PORTLAND - Is there a secret treasure hiding in your kitchen? Oregon State University's Food Innovation Center wants to know. From your granddad's homemade barbecue sauce to your own tofu concoctions, the Food Innovation Center is hosting the Portland Food Fight to bring the Northwest's best food ideas to market.
If you like PBS's Antiques Roadshow, you'll devour the Portland Food Fight.
Contestants with a dream of commercializing their food product should bring their prepared food item and a $10 entry fee to the Food Innovation Center, 1207 N.W. Naito Pkwy, on Thursday, Nov. 11. Doors will open at 8 a.m. and judging will begin at 10 a.m.
Items will be judged on criteria such as taste, aroma, appearance and market potential. The winner will be awarded a commercialization package worth $2,500 from the Food Innovation Center. This is a chance to develop that family recipe into a commercial enterprise, with experts to help refine the recipe, identify a market, design packaging, labels and much more.

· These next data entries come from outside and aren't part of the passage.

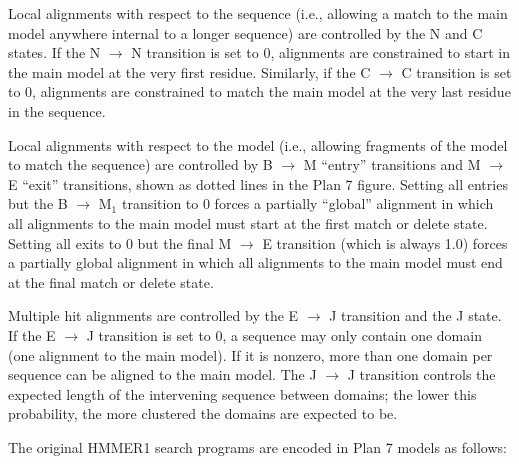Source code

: \documentclass[11pt]{report}
\begin{document}
Local alignments with respect to the sequence (i.e., allowing a match
to the main model anywhere internal to a longer sequence) are
controlled by the N and C states. If the N $\rightarrow$ N transition
is set to 0, alignments are constrained to start in the main model at
the very first residue. Similarly, if the C $\rightarrow$ C transition
is set to 0, alignments are constrained to match the main model at the
very last residue in the sequence.

Local alignments with respect to the model (i.e., allowing fragments
of the model to match the sequence) are controlled by B $\rightarrow$
M ``entry'' transitions and M $\rightarrow$ E ``exit'' transitions,
shown as dotted lines in the Plan 7 figure. Setting all entries but
the B $\rightarrow$ M$_1$ transition to 0 forces a partially
``global'' alignment in which all alignments to the main model must
start at the first match or delete state. Setting all exits to 0 but
the final M $\rightarrow$ E transition (which is always 1.0) forces a
partially global alignment in which all alignments to the main model
must end at the final match or delete state.

Multiple hit alignments are controlled by the E $\rightarrow$ J
transition and the J state. If the E $\rightarrow$ J transition is set
to 0, a sequence may only contain one domain (one alignment to the
main model). If it is nonzero, more than one domain per sequence can
be aligned to the main model. The J $\rightarrow$ J transition
controls the expected length of the intervening sequence between
domains; the lower this probability, the more clustered the domains
are expected to be.

The original HMMER1 search programs are encoded in Plan 7 models as
follows:
\end{document}
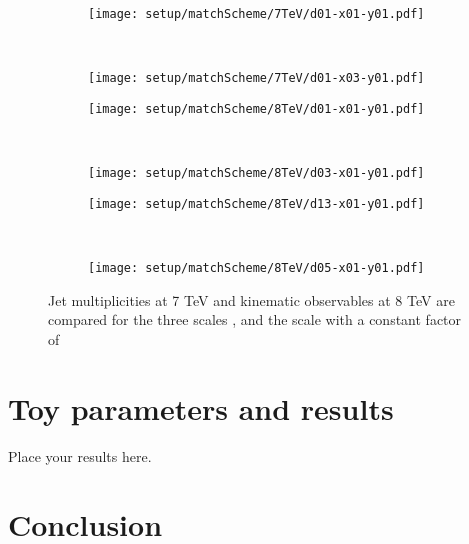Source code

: \documentclass[PUB, UKenglish, texlive=2016]{\ATLASLATEXPATH atlasdoc}
\begin{document}
\begin{figure}
\centering
	\begin{subfigure}[b]{0.4\textwidth}
	\texttt{[image: setup/matchScheme/7TeV/d01-x01-y01.pdf]}
	\end{subfigure} 
	~
	\begin{subfigure}[b]{0.4\textwidth}
	\texttt{[image: setup/matchScheme/7TeV/d01-x03-y01.pdf]}
	\end{subfigure}
	
	\begin{subfigure}[b]{0.4\textwidth}
	\texttt{[image: setup/matchScheme/8TeV/d01-x01-y01.pdf]}
	\end{subfigure}
	~
	\begin{subfigure}[b]{0.4\textwidth}
	\texttt{[image: setup/matchScheme/8TeV/d03-x01-y01.pdf]}
	\end{subfigure}
	
	\begin{subfigure}[b]{0.4\textwidth}
	\texttt{[image: setup/matchScheme/8TeV/d13-x01-y01.pdf]}
	\end{subfigure}
	~
	\begin{subfigure}[b]{0.4\textwidth}
	\texttt{[image: setup/matchScheme/8TeV/d05-x01-y01.pdf]}
	\end{subfigure}
	\caption{Jet multiplicities at 7 TeV and kinematic observables at 8 TeV are compared for the three scales \TopPairMassScale, \TopMTScale and the \ETScale scale with a constant factor of }
	\label{setup:matchdeps}
\end{figure}


\section{Toy parameters and results}
\label{sec:result}

Place your results here.



\section{Conclusion}
\label{sec:conclusion}
\end{document}
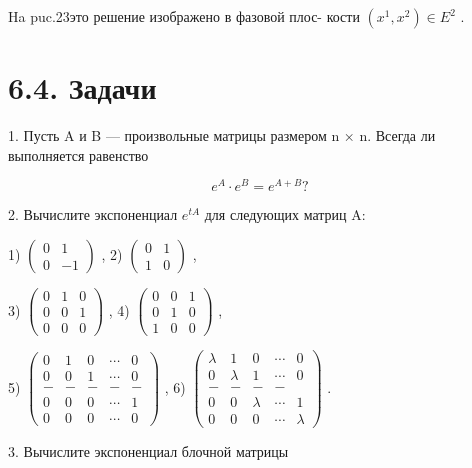 \documentclass[8pt]{extarticle}
\begin{document}
Ha puc.23это решение изображено в фазовой плос- кости \(\left( {{x}^{1},{x}^{2}}\right)  \in  {E}^{2}\) .

\section*{6.4. Задачи}

1. Пусть A и B — произвольные матрицы размером n × n. Всегда ли выполняется равенство

\[
{e}^{A} \cdot  {e}^{B} = {e}^{A + B}?
\]

2. Вычислите экспоненциал \({e}^{tA}\) для следующих матриц A:

1) \(\left( \begin{array}{cc} 0 & 1 \\  0 &  - 1 \end{array}\right)\) , 2) \(\left( \begin{array}{ll} 0 & 1 \\  1 & 0 \end{array}\right)\) ,

3) \(\left( \begin{array}{lll} 0 & 1 & 0 \\  0 & 0 & 1 \\  0 & 0 & 0 \end{array}\right)\) , 4) \(\left( \begin{array}{lll} 0 & 0 & 1 \\  0 & 1 & 0 \\  1 & 0 & 0 \end{array}\right)\) ,

5) \(\left( \begin{array}{ccccc} 0 & 1 & 0 & \cdots & 0 \\  0 & 0 & 1 & \cdots & 0 \\   - &  - &  - &  - &  - \\  0 & 0 & 0 & \cdots & 1 \\  0 & 0 & 0 & \cdots & 0 \end{array}\right)\) , 6) \(\left( \begin{array}{ccccc} \lambda & 1 & 0 & \cdots & 0 \\  0 & \lambda & 1 & \cdots & 0 \\   - &  - &  - &  - & \\  0 & 0 & \lambda & \cdots & 1 \\  0 & 0 & 0 & \cdots & \lambda \end{array}\right)\) .

3. Вычислите экспоненциал блочной матрицы
\end{document}
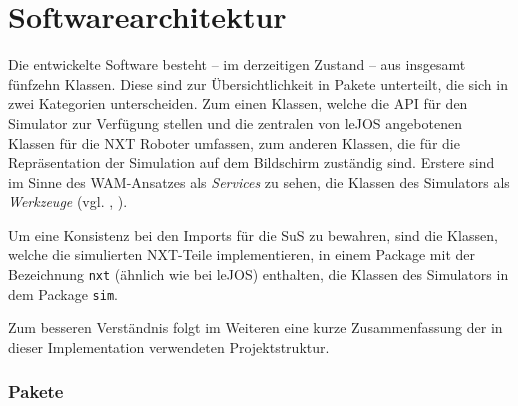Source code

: \documentclass[paper=a4, DIV=calc, BCOR=12mm, twoside=on, onecolumn=on, open = right, titlepage =on, parskip =half-, headsepline = on, footsepline = off, chapterprefix = off, appendixprefix = on, fontsize = 12pt, numbers = noenddot, abstract = on]{scrbook}
\begin{document}
\par \singlespacing
\section{Softwarearchitektur}
\onehalfspacing 

Die entwickelte Software besteht -- im derzeitigen Zustand -- aus insgesamt fünfzehn Klassen. Diese sind zur Übersichtlichkeit in Pakete unterteilt, die sich in zwei Kategorien unterscheiden. Zum einen Klassen, welche die API für den Simulator zur Verfügung stellen und die zentralen von leJOS angebotenen Klassen für die NXT Roboter umfassen, zum anderen Klassen, die für die Repräsentation der Simulation auf dem Bildschirm zuständig sind. Erstere sind im Sinne des WAM-Ansatzes als \emph{Services} zu sehen, die Klassen des Simulators als \emph{Werkzeuge} (vgl. \cite[S. 61ff.]{züllighoven:90}, \cite[S. 35f.]{lilienthal:08}). 

Um eine Konsistenz bei den Imports für die SuS zu bewahren, sind die Klassen, welche die simulierten NXT-Teile implementieren, in einem Package mit der Bezeichnung \texttt{nxt} (ähnlich wie bei leJOS) enthalten, die Klassen des Simulators in dem Package \texttt{sim}. 

Zum besseren Verständnis folgt im Weiteren eine kurze Zusammenfassung der in dieser Implementation verwendeten Projektstruktur.


\subsubsection*{Pakete}
\end{document}

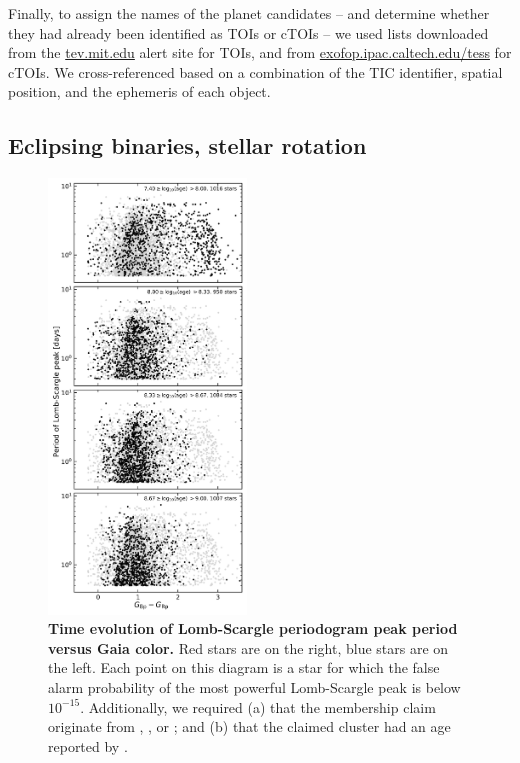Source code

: \documentclass[12pt,twocolumn,tighten]{aastex62}
\begin{document}
Finally, to assign the names of the planet candidates -- and determine
whether they had already been identified as TOIs or cTOIs -- we used
lists downloaded from the \url{tev.mit.edu} alert site for TOIs, and
from \url{exofop.ipac.caltech.edu/tess} for cTOIs.  We
cross-referenced based on a combination of the TIC identifier, spatial
position, and the ephemeris of each object.


\subsection{Eclipsing binaries, stellar rotation}

\begin{figure}[t]
	\begin{center}
		\leavevmode
		\includegraphics[width=0.47\textwidth]{LS_period_vs_color_and_age.png}
	\end{center}
	\vspace{-0.2cm}
	\caption{
    {\bf Time evolution of Lomb-Scargle periodogram peak period versus
    Gaia color.}
    Red stars are on the right, blue stars are on the left.
    Each point on this diagram is a star for which the false alarm
    probability of the most powerful Lomb-Scargle peak is below
    $10^{-15}$.
    Additionally, we required (a) that the membership claim originate
    from \citet{cantat-gaudin_gaia_2018},
    \citet{Kharchenko_et_al_2013}, or \citet{gaia_hr_2018}; and (b)
    that the claimed cluster had an age reported by
    \citet{Kharchenko_et_al_2013}.
	\label{fig:ls_peak_vs_time}
	}
\end{figure}
\end{document}
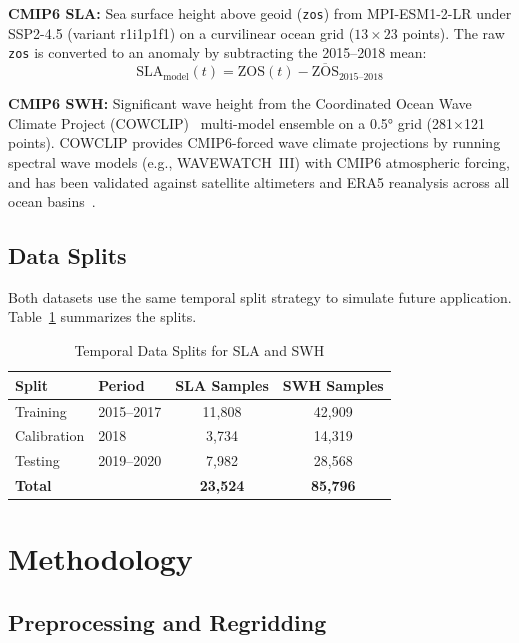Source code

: \documentclass[conference]{IEEEtran}
\begin{document}
\textbf{CMIP6 SLA:} Sea surface height above geoid (\texttt{zos}) from MPI-ESM1-2-LR under SSP2-4.5 (variant r1i1p1f1) on a curvilinear ocean grid ($13 \times 23$ points). The raw \texttt{zos} is converted to an anomaly by subtracting the 2015--2018 mean:
\begin{equation}
    \text{SLA}_{\text{model}}(t) = \text{ZOS}(t) - \overline{\text{ZOS}}_{2015\text{--}2018}
\end{equation}

\textbf{CMIP6 SWH:} Significant wave height from the Coordinated Ocean Wave Climate Project (COWCLIP)~\cite{cowclip2023} multi-model ensemble on a 0.5° grid (281$\times$121 points). COWCLIP provides CMIP6-forced wave climate projections by running spectral wave models (e.g., WAVEWATCH~III) with CMIP6 atmospheric forcing, and has been validated against satellite altimeters and ERA5 reanalysis across all ocean basins~\cite{morim2024}.

\subsection{Data Splits}

Both datasets use the same temporal split strategy to simulate future application. Table~\ref{tab:splits} summarizes the splits.

\begin{table}[H]
\centering
\caption{Temporal Data Splits for SLA and SWH}
\label{tab:splits}
\begin{tabular}{@{}llcc@{}}
\toprule
\textbf{Split} & \textbf{Period} & \textbf{SLA Samples} & \textbf{SWH Samples} \\
\midrule
Training & 2015--2017 & 11,808 & 42,909 \\
Calibration & 2018 & 3,734 & 14,319 \\
Testing & 2019--2020 & 7,982 & 28,568 \\
\midrule
\textbf{Total} & & \textbf{23,524} & \textbf{85,796} \\
\bottomrule
\end{tabular}
\end{table}

\section{Methodology}

\subsection{Preprocessing and Regridding}
\end{document}
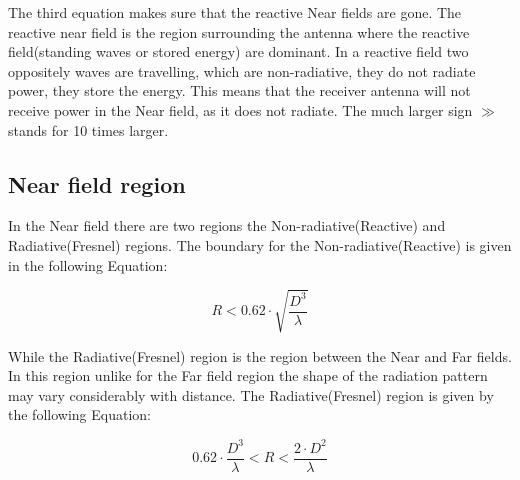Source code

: The third equation makes sure that the reactive Near fields are gone. The reactive near field is the region surrounding the antenna where the reactive field(standing waves or stored energy) are dominant. In a reactive field two oppositely waves are travelling, which are non-radiative, they do not radiate power, they store the energy. This means that the receiver antenna will not receive power in the Near field, as it does not radiate. %
The much larger sign $\gg$ stands for 10 times larger. 













\subsection{Near field region}

In the Near field there are two regions the Non-radiative(Reactive) and Radiative(Fresnel) regions. The boundary for the Non-radiative(Reactive) is given in the following Equation:

\begin{equation}
R < 0.62 \cdot \sqrt{\frac{D^{3}}{\lambda}}
\label{far_field_eq1}
\end{equation}


While the Radiative(Fresnel) region is the region between the Near and Far fields. In this region unlike for the Far field region the shape of the radiation pattern may vary considerably with distance. The Radiative(Fresnel) region is given by the following Equation:


\begin{equation}
0.62 \cdot \frac{D^{3}}{\lambda} < R < \frac{2 \cdot D^{2}}{\lambda}
\label{far_field_eq1}
\end{equation}


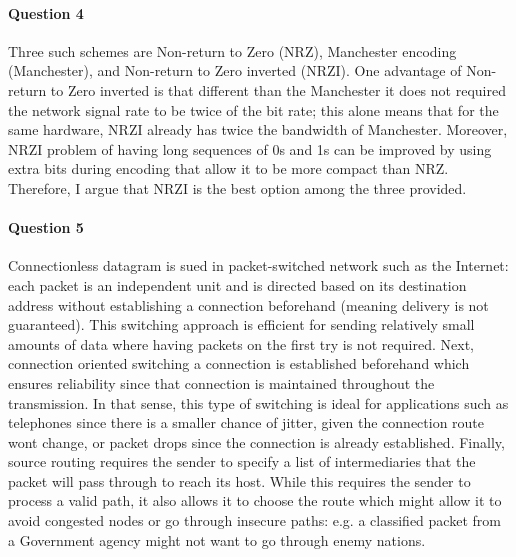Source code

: \documentclass[12pt]{article}
\begin{document}
\paragraph*{Question 4}
Three such schemes are Non-return to Zero (NRZ), Manchester encoding (Manchester), and Non-return
to Zero inverted (NRZI). One advantage of Non-return to Zero inverted is that different than the Manchester
it does not required the network signal rate to be twice of the bit rate; this alone means that for
the same hardware, NRZI already has twice the bandwidth of Manchester. Moreover, NRZI problem of
having long sequences of 0s and 1s can be improved by using extra bits during encoding that allow it
to be more compact than NRZ. Therefore, I argue that NRZI is the best option among the three provided.

\pagebreak

\paragraph*{Question 5}
Connectionless datagram is sued in packet-switched network such as the Internet: each packet is
an independent unit and is directed based on its destination address without establishing a connection
beforehand (meaning delivery is not guaranteed). This switching approach is efficient for sending
relatively small amounts of data where having packets on the first try is not required. Next,
connection oriented switching a connection is established beforehand which ensures reliability
since that connection is maintained throughout the transmission. In that sense, this type of
switching is ideal for applications such as telephones since there is a smaller chance of jitter,
given the connection route wont change, or packet drops since the connection is already established.
Finally, source routing requires the sender to specify a list of intermediaries that the packet
will pass through to reach its host. While this requires the sender to process a valid path, it also
allows it to choose the route which might allow it to avoid congested nodes or go through insecure
paths: e.g. a classified packet from a Government agency might not want to go through enemy nations.
\end{document}
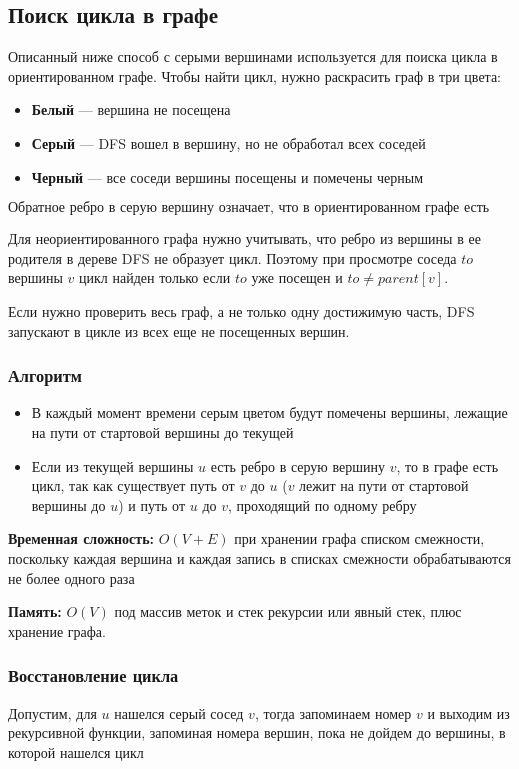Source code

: \documentclass[a4paper]{article}
\begin{document}
\subsection{Поиск цикла в графе}
Описанный ниже способ с серыми вершинами используется для поиска цикла в ориентированном графе. Чтобы найти цикл, нужно раскрасить граф в три цвета:

\begin{itemize}
    \item \textbf{Белый} — вершина не посещена
    \item \textbf{Серый} — DFS вошел в вершину, но не обработал всех соседей
    \item \textbf{Черный} — все соседи вершины посещены и помечены черным
\end{itemize}

\[
    \boxed{\text{Обратное ребро в серую вершину означает, что в ориентированном графе есть цикл}}
\]

Для неориентированного графа нужно учитывать, что ребро из вершины в ее родителя в дереве DFS не образует цикл. Поэтому при просмотре соседа $to$ вершины $v$ цикл найден только если $to$ уже посещен и $to \neq parent[v]$.

Если нужно проверить весь граф, а не только одну достижимую часть, DFS запускают в цикле из всех еще не посещенных вершин.


\subsubsection*{Алгоритм}
\begin{itemize}
    \item В каждый момент времени серым цветом будут помечены вершины, лежащие на пути \dfs от стартовой вершины до текущей
    \item Если из текущей вершины $u$ есть ребро в серую вершину $v$, то в графе есть цикл, так как существует путь от $v$ до $u$ ($v$ лежит на пути от стартовой вершины до $u$) и путь от $u$ до $v$, проходящий по одному ребру
\end{itemize}

\textbf{Временная сложность:} $O(V + E)$ при хранении графа списком смежности, поскольку каждая вершина и каждая запись в списках смежности обрабатываются не более одного раза

\textbf{Память:} $O(V)$ под массив меток и стек рекурсии или явный стек, плюс хранение графа.

\subsubsection*{Восстановление цикла}
Допустим, для $u$ нашелся серый сосед $v$, тогда запоминаем номер $v$ и выходим из рекурсивной функции, запоминая номера вершин, пока не дойдем до вершины, в которой нашелся цикл 
 
\end{document}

"This is not an ordinary recipe competition," said Sarah Masoni, product development manager at the Food Innovation Center. "This is a chance to create a new product for retail markets and possibly a new career as our latest food entrepreneur."
The Food Innovation Center, a collaboration between OSU's Agricultural Experiment Station and the Oregon Department of Agriculture, has a track record for helping entrepreneurs turn dreams into reality.
Chef and restaurant owner Vitaly Paley came to the Food Innovation Center with an idea for a healthy organic nutrition bar. With help from the center's food scientists, package engineers and market researchers, the Portland chef launched Paley's Fruity Nut Evolution Bar - and three new flavors are coming soon.
You don't have to be a chef to be a food entrepreneur. Toy designer Lori Katz took her idea for tofu-based snacks to the Food Innovation Center, where they helped her develop Protons, a flavorful and healthy alternative to croutons and the centerpiece of her new company, Tofoods.
For years, entrepreneur Howard Rubin had friends tell him that his homemade lasagna was so good he should market it. A chance meeting with a specialist at the Food Innovation Center led to the development of Rubin's new commercial product, Oregon Lasagna.
"If you've been told, 'You could sell that,' here's your chance," said Rubin. "Take a risk and take advantage of this direct route to commercialization. Don't become a 'woulda, shoulda, coulda' kid."
The Portland Food Fight is just one of many activities at the Food Innovation Center to stimulate new markets for Northwest food products.
"The Food Innovation Center is a one-stop service provider for entrepreneurs, processors and distributors interested in advancing Northwest food products," Masoni said. "The Portland Food Fight is an opportunity for starting up new food products with a team of specialists who can supervise everything from marketing and packaging to business development."